■ What to produce: Transcribe nothing except the lines below that run from the one with "### Build order" to the one with "2. Data analysis- Utilized", ends included, and do not copy any picture.
==== Records for the exercise ====
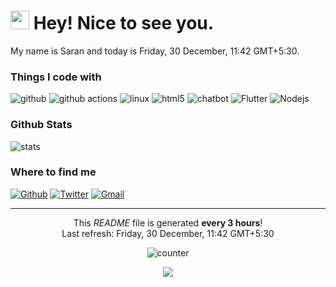 <h1><img src="https://raw.githubusercontent.com/MartinHeinz/MartinHeinz/master/wave.gif" width="30px"> Hey! Nice to see you.</h1>
My name is Saran and today is Friday, 30 December, 11:42 GMT+5:30.
<h3>Things I code with</h3>
<p>
  <img alt="github" src="https://img.shields.io/badge/-Github-grey?style=flat-square&logo=GitHub&logoColor=white"/>
  <img alt="github actions" src="https://img.shields.io/badge/-Github_Actions-2088FF?style=flat-square&logo=github-actions&logoColor=white" />
  <img alt="linux" src="https://img.shields.io/badge/-Linux-FCC624?style=flat-square&logo=Linux&logoColor=white"/>
  <img alt="html5" src="https://img.shields.io/badge/-HTML5-E34F26?style=flat-square&logo=html5&logoColor=white" />
  <img alt="chatbot" src="https://img.shields.io/badge/-Chatbot-07C160?style=flat-square&logo=Chatbot&logoColor=white"/>
  <img alt="Flutter" src="https://img.shields.io/badge/Flutter-0094F5?style=flat-square&logo=flutter&logoColor=white" />
  <img alt="Nodejs" src="https://img.shields.io/badge/-Nodejs-43853d?style=flat-square&logo=Node.js&logoColor=white" />
</p>
<h3>Github Stats</h3>
<p> <img alt="stats" src="https://github-readme-stats.vercel.app/api?username=sarancodes&show_icons=true&theme=tokyonight"/>
</p>
<h3>Where to find me</h3>
<p><a href="https://github.com/sarancodes" target="_blank"><img alt="Github" src="https://img.shields.io/badge/GitHub-%2312100E.svg?&style=for-the-badge&logo=Github&logoColor=white" /></a> <a href="https://twitter.com/sarancodes" target="_blank"><img alt="Twitter" src="https://img.shields.io/badge/twitter-%231DA1F2.svg?&style=for-the-badge&logo=twitter&logoColor=white" /></a> <a href=mailto:sarancodes@gmail.com" target="_blank"><img alt="Gmail" src="https://img.shields.io/badge/Gmail-EA4335?&style=for-the-badge&logo=Gmail&logoColor=white" /></a>
</p>

------------
<p align="center">This <i>README</i> file is generated <b>every 3 hours</b>!</br>Last refresh: Friday, 30 December, 11:42 GMT+5:30<br />
<p align="center"><img alt="counter" src="https://komarev.com/ghpvc/?username=sarancodes&color=blueviolet"/> </p>
<p align="center"><img src="https://github.com/thmsgbrt/thmsgbrt/workflows/README%20build/badge.svg" />


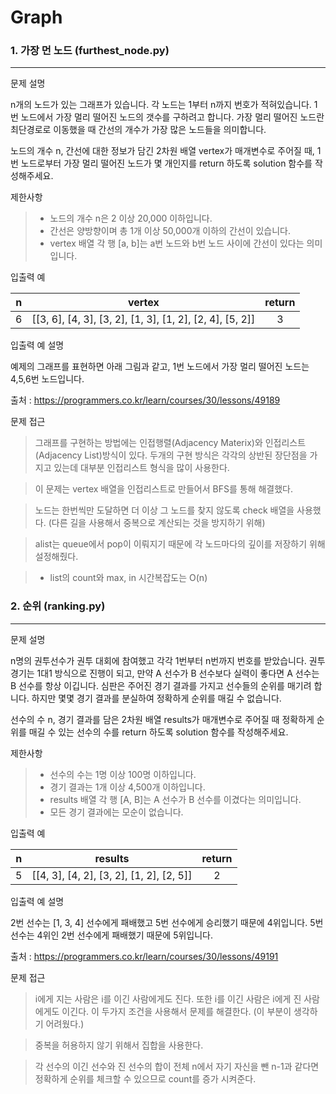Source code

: # Graph
### 1. 가장 먼 노드 (furthest_node.py)
---
문제 설명

n개의 노드가 있는 그래프가 있습니다. 각 노드는 1부터 n까지 번호가 적혀있습니다. 1번 노드에서 가장 멀리 떨어진 노드의 갯수를 구하려고 합니다. 가장 멀리 떨어진 노드란 최단경로로 이동했을 때 간선의 개수가 가장 많은 노드들을 의미합니다.

노드의 개수 n, 간선에 대한 정보가 담긴 2차원 배열 vertex가 매개변수로 주어질 때, 1번 노드로부터 가장 멀리 떨어진 노드가 몇 개인지를 return 하도록 solution 함수를 작성해주세요.

제한사항
> * 노드의 개수 n은 2 이상 20,000 이하입니다.
> * 간선은 양방향이며 총 1개 이상 50,000개 이하의 간선이 있습니다.
> * vertex 배열 각 행 [a, b]는 a번 노드와 b번 노드 사이에 간선이 있다는 의미입니다.

입출력 예

|n|vertex|return|
|:-:|:--:|:----:|
|6|[[3, 6], [4, 3], [3, 2], [1, 3], [1, 2], [2, 4], [5, 2]]|3|

입출력 예 설명

예제의 그래프를 표현하면 아래 그림과 같고, 1번 노드에서 가장 멀리 떨어진 노드는 4,5,6번 노드입니다.

출처 : https://programmers.co.kr/learn/courses/30/lessons/49189

문제 접근
> 그래프를 구현하는 방법에는 인접행렬(Adjacency Materix)와 인접리스트(Adjacency List)방식이 있다. 두개의 구현 방식은 각각의 상반된 장단점을 가지고 있는데 대부분 인접리스트 형식을 많이 사용한다.

> 이 문제는 vertex 배열을 인접리스트로 만들어서 BFS를 통해 해결했다.

> 노드는 한번씩만 도달하면 더 이상 그 노드를 찾지 않도록 check 배열을 사용했다. (다른 길을 사용해서 중복으로 계산되는 것을 방지하기 위해)

> alist는 queue에서 pop이 이뤄지기 때문에 각 노드마다의 깊이를 저장하기 위해 설정해줬다.

> * list의 count와 max, in 시간복잡도는 O(n)


### 2. 순위 (ranking.py)
---
문제 설명

n명의 권투선수가 권투 대회에 참여했고 각각 1번부터 n번까지 번호를 받았습니다. 권투 경기는 1대1 방식으로 진행이 되고, 만약 A 선수가 B 선수보다 실력이 좋다면 A 선수는 B 선수를 항상 이깁니다. 심판은 주어진 경기 결과를 가지고 선수들의 순위를 매기려 합니다. 하지만 몇몇 경기 결과를 분실하여 정확하게 순위를 매길 수 없습니다.

선수의 수 n, 경기 결과를 담은 2차원 배열 results가 매개변수로 주어질 때 정확하게 순위를 매길 수 있는 선수의 수를 return 하도록 solution 함수를 작성해주세요.

제한사항
> * 선수의 수는 1명 이상 100명 이하입니다.
> * 경기 결과는 1개 이상 4,500개 이하입니다.
> * results 배열 각 행 [A, B]는 A 선수가 B 선수를 이겼다는 의미입니다.
> * 모든 경기 결과에는 모순이 없습니다.

입출력 예

|n|results|return|
|:-:|:---:|:----:|
|5|[[4, 3], [4, 2], [3, 2], [1, 2], [2, 5]]|2|

입출력 예 설명

2번 선수는 [1, 3, 4] 선수에게 패배했고 5번 선수에게 승리했기 때문에 4위입니다.
5번 선수는 4위인 2번 선수에게 패배했기 때문에 5위입니다.

출처 : https://programmers.co.kr/learn/courses/30/lessons/49191

문제 접근
> i에게 지는 사람은 i를 이긴 사람에게도 진다. 또한 i를 이긴 사람은 i에게 진 사람에게도 이긴다. 이 두가지 조건을 사용해서 문제를 해결한다. (이 부분이 생각하기 어려웠다.)

> 중복을 허용하지 않기 위해서 집합을 사용한다.

> 각 선수의 이긴 선수와 진 선수의 합이 전체 n에서 자기 자신을 뺀 n-1과 같다면 정확하게 순위를 체크할 수 있으므로 count를 증가 시켜준다.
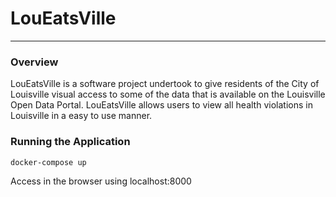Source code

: # LouEatsVille
---
### Overview
LouEatsVille is a software project undertook to give residents of the City of Louisville visual access to some of the data that is available on the Louisville Open Data Portal. LouEatsVille allows users to view all health violations in Louisville in a easy to use manner.

### Running the Application
    docker-compose up
Access in the browser using localhost:8000
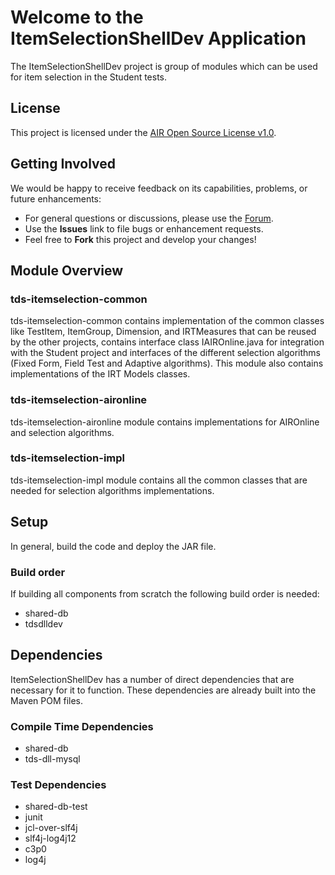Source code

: # Welcome to the ItemSelectionShellDev Application

The ItemSelectionShellDev project is group of modules which can be used for item selection in the Student tests. 


## License ##
This project is licensed under the [AIR Open Source License v1.0](http://www.smarterapp.org/documents/American_Institutes_for_Research_Open_Source_Software_License.pdf).

## Getting Involved ##
We would be happy to receive feedback on its capabilities, problems, or future enhancements:

* For general questions or discussions, please use the [Forum](forum_link_here).
* Use the **Issues** link to file bugs or enhancement requests.
* Feel free to **Fork** this project and develop your changes!

## Module Overview

### tds-itemselection-common

   tds-itemselection-common contains implementation of the common classes like TestItem, ItemGroup, Dimension, and IRTMeasures that can be reused by the other projects, contains interface class IAIROnline.java for integration with the Student project and interfaces of the different selection algorithms (Fixed Form, Field Test and Adaptive algorithms). This module also contains implementations of the IRT Models classes.

### tds-itemselection-aironline

  tds-itemselection-aironline module contains implementations for AIROnline and  selection algorithms.

### tds-itemselection-impl

  tds-itemselection-impl module contains all the common classes that are needed for selection algorithms implementations.



## Setup
In general, build the code and deploy the JAR file.


### Build order

If building all components from scratch the following build order is needed:

* shared-db
* tdsdlldev


## Dependencies
ItemSelectionShellDev has a number of direct dependencies that are necessary for it to function.  These dependencies are already built into the Maven POM files.

### Compile Time Dependencies

* shared-db
* tds-dll-mysql


### Test Dependencies
* shared-db-test
* junit
* jcl-over-slf4j
* slf4j-log4j12
* c3p0
* log4j
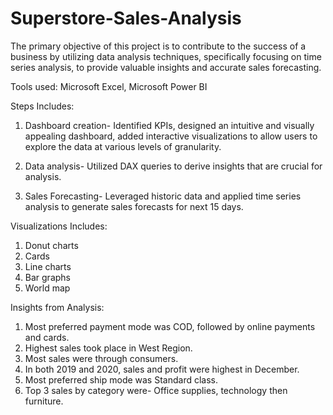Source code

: # Superstore-Sales-Analysis
The primary objective of this project is to contribute to the success of a business by utilizing data analysis techniques, specifically focusing on time series analysis, to provide valuable insights and accurate sales forecasting.

Tools used: Microsoft Excel, Microsoft Power BI

Steps Includes:

1. Dashboard creation- Identified KPIs, designed an intuitive and visually appealing dashboard, added interactive visualizations to allow users to explore the data at various levels of granularity.

2. Data analysis- Utilized DAX queries to derive insights that are crucial for analysis.
3. Sales Forecasting- Leveraged historic data and applied time series analysis to generate sales forecasts for next 15 days.

Visualizations Includes:

1. Donut charts
2. Cards
3. Line charts
4. Bar graphs
5. World map

Insights from Analysis:

1. Most preferred payment mode was COD, followed by online payments and cards.
2. Highest sales took place in West Region.
3. Most sales were through consumers.
4. In both 2019 and 2020, sales and profit were highest in December.
5. Most preferred ship mode was Standard class.
6. Top 3 sales by category were- Office supplies, technology then furniture.
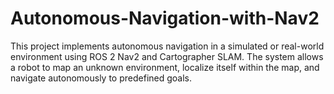 # Autonomous-Navigation-with-Nav2
This project implements autonomous navigation in a simulated or real-world environment using ROS 2 Nav2 and Cartographer SLAM. The system allows a robot to map an unknown environment, localize itself within the map, and navigate autonomously to predefined goals.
====
■ Answer section:
### Build order

If building all components from scratch the following build order is needed:

* shared-db
* tdsdlldev


## Dependencies
ItemSelectionShellDev has a number of direct dependencies that are necessary for it to function.  These dependencies are already built into the Maven POM files.

### Compile Time Dependencies

* shared-db
* tds-dll-mysql


### Test Dependencies
* shared-db-test
* junit
* jcl-over-slf4j
* slf4j-log4j12
* c3p0
* log4j
Source code

: # Superstore-Sales-Analysis
The primary objective of this project is to contribute to the success of a business by utilizing data analysis techniques, specifically focusing on time series analysis, to provide valuable insights and accurate sales forecasting.

Tools used: Microsoft Excel, Microsoft Power BI

Steps Includes:

1. Dashboard creation- Identified KPIs, designed an intuitive and visually appealing dashboard, added interactive visualizations to allow users to explore the data at various levels of granularity.

2. Data analysis- Utilized DAX queries to derive insights that are crucial for analysis.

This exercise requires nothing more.